Judging by the long queues of fractious traffic leading towards the Broadway in Ealing, my fellow residents of the Queen of the Suburbs have been caught out by the inevitability of the calendar and have decided to treat December as a mad dash for the finishing line.  As you may be aware, many of Ealing’s denizens work in the film industry and habitually don the characteristic insulated puffer-vest of the movie set during colder weather.  I have never witnessed such rowdy scenes as of the last few weekends, with hundreds of such people sweeping up and down the Broadway, blocking the thoroughfares and causing distress to ordinary, law-abiding citizenry.  Such was the rowdiness of these ‘gilets gris’ that the council had to call in the Constabulary to enforce order.  It does seem hugely unlikely that such unsociable behaviour should be associated with something as innocuous as a gilet.  Only in Ealing, eh?

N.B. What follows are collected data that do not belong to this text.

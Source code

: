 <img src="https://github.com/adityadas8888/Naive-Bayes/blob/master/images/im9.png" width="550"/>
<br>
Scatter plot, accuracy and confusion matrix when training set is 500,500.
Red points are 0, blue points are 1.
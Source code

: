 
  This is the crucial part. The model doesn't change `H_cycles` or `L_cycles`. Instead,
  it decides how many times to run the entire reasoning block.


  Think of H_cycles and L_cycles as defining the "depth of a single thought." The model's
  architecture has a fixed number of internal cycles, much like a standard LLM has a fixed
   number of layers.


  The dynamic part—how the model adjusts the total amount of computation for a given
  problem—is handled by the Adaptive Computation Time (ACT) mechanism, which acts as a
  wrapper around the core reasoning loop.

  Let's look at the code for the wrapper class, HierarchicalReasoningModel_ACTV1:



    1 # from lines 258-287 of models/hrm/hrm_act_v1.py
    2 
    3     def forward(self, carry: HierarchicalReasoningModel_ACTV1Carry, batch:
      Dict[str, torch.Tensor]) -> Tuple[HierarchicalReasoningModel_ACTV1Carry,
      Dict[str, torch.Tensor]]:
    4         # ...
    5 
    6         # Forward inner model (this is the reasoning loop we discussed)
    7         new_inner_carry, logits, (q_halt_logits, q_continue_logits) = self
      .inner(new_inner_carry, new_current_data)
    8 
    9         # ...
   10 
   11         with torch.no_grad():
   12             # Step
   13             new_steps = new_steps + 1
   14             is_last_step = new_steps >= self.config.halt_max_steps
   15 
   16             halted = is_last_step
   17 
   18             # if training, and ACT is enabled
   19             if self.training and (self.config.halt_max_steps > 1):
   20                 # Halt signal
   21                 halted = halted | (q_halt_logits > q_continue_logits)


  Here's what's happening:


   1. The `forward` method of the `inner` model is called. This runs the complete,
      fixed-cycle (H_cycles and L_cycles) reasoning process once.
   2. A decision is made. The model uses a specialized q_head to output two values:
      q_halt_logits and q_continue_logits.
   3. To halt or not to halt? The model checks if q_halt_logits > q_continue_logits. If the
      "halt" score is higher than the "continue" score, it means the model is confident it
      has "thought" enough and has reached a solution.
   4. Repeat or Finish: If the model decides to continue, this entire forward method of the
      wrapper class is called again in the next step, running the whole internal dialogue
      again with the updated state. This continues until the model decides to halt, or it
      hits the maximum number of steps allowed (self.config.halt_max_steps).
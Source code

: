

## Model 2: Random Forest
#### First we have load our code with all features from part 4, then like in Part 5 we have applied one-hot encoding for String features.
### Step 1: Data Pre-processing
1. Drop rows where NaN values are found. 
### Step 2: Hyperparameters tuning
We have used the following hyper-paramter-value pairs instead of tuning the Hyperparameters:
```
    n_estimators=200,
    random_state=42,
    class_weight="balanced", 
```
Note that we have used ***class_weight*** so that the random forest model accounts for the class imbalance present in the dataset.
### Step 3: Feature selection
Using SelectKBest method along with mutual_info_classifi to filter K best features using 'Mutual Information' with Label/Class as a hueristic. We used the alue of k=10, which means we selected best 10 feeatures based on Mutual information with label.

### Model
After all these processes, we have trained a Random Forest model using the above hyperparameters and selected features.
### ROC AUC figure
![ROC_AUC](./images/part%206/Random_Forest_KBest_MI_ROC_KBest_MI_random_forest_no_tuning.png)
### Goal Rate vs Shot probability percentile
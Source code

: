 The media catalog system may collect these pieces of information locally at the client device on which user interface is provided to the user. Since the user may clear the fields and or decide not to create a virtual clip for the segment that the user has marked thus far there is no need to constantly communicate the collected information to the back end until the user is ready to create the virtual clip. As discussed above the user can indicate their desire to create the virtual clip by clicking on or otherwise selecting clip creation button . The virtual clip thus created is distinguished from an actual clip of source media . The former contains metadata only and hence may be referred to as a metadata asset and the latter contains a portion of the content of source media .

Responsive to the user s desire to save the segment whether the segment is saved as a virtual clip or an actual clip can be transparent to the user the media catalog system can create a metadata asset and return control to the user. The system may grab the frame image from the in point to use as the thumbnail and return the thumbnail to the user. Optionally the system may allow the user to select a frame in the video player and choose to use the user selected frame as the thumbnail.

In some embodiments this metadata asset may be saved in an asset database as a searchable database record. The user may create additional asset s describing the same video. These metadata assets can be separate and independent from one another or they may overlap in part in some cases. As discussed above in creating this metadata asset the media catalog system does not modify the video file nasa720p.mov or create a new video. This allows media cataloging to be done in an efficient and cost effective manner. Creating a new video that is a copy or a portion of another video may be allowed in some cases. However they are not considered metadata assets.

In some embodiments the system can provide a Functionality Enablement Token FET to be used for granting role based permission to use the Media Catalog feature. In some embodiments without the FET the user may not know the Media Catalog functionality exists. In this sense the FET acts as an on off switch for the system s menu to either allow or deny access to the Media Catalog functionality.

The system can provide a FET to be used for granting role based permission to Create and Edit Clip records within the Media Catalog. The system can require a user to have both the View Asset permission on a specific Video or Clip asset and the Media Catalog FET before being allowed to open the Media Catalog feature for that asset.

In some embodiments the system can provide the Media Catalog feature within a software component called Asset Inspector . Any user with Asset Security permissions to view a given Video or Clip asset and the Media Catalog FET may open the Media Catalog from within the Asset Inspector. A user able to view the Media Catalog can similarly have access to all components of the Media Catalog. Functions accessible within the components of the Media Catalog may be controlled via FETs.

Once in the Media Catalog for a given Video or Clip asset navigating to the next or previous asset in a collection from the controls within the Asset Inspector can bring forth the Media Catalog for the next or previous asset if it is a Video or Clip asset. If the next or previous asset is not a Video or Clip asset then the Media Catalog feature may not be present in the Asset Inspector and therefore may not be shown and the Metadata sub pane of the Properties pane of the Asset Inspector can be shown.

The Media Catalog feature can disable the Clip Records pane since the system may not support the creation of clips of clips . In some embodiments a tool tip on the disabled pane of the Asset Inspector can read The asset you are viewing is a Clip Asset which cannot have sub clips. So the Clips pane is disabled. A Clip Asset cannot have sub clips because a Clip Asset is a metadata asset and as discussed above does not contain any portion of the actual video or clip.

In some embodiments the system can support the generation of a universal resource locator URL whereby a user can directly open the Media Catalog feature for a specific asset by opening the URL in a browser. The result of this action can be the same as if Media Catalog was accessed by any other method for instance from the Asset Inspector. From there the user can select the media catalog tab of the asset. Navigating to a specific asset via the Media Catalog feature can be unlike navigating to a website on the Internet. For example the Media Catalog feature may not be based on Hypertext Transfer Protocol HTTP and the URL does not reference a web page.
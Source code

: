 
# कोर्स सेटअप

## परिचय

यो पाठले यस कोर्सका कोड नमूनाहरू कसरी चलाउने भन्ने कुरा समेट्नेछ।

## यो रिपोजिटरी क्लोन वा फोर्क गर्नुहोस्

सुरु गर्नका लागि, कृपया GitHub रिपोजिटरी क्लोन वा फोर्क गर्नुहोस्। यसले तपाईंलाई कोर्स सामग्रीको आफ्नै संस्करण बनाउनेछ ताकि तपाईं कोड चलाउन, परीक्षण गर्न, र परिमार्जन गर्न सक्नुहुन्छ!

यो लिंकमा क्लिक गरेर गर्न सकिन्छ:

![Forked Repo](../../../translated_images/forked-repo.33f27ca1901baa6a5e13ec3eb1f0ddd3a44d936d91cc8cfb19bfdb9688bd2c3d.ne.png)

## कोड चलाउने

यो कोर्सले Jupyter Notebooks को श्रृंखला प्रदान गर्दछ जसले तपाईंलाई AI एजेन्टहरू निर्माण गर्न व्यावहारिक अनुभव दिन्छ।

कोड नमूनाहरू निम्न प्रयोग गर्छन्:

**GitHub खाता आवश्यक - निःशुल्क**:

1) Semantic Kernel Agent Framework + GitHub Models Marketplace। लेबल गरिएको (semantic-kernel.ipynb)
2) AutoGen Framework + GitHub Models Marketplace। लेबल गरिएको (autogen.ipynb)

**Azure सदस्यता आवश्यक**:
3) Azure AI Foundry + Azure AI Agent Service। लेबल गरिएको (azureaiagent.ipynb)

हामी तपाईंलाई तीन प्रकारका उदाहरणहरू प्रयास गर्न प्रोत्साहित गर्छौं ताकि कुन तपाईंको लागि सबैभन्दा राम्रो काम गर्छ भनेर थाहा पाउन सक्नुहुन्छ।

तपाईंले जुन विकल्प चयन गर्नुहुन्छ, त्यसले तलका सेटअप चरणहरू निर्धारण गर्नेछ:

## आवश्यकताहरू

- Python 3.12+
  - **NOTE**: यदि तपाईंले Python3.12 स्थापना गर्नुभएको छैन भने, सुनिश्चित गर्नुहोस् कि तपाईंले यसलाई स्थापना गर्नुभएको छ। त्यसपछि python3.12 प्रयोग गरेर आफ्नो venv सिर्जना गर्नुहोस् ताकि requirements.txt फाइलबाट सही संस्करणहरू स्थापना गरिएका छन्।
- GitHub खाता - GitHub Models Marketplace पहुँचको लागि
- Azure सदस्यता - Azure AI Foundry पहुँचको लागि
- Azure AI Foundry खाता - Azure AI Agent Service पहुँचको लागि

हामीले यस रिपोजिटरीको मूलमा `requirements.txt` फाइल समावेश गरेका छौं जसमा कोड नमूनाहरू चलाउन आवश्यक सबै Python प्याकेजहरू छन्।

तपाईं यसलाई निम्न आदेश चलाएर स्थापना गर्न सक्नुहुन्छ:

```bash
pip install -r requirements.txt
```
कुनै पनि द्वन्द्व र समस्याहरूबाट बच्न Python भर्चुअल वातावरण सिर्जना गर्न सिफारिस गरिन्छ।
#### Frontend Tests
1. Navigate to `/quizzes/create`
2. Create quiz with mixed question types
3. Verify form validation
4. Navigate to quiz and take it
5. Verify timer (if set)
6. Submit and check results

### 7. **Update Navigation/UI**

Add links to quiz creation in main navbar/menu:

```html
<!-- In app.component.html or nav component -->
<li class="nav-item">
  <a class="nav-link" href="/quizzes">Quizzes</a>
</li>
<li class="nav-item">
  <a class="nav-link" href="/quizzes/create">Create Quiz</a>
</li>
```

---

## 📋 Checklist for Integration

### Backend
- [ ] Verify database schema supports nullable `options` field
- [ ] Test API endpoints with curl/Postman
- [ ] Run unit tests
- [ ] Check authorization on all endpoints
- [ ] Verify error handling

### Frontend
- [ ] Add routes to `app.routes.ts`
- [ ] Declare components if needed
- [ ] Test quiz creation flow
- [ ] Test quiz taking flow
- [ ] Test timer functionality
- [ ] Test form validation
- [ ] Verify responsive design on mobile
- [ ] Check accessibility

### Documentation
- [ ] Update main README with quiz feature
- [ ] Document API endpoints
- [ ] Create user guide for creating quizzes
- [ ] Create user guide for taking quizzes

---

Whatever the chaos outside, the institution which is the PP Workshop continues to go from strength to strength.  Pat Francis deployed some Celtic philosophy in a short poem about inspiration.  Peter Francis seems to be getting his inspiration on the way to buy hardware, judging by this week’s observational poem.  John Hurley has been troubled by the ghosts of his own Christmases.  Anne Furneaux rounded off a tryptic of poems telling the story of a weekend on the south coast.  Christine Shirley brought us a poem and a drawing in one with a peon to snow.  Alan Chambers took us back to the sea, bringing us glimpses of fish and nets.  Finally, Nick Barth rounded off the evening with a white-out on a mountain that nevertheless required selfies.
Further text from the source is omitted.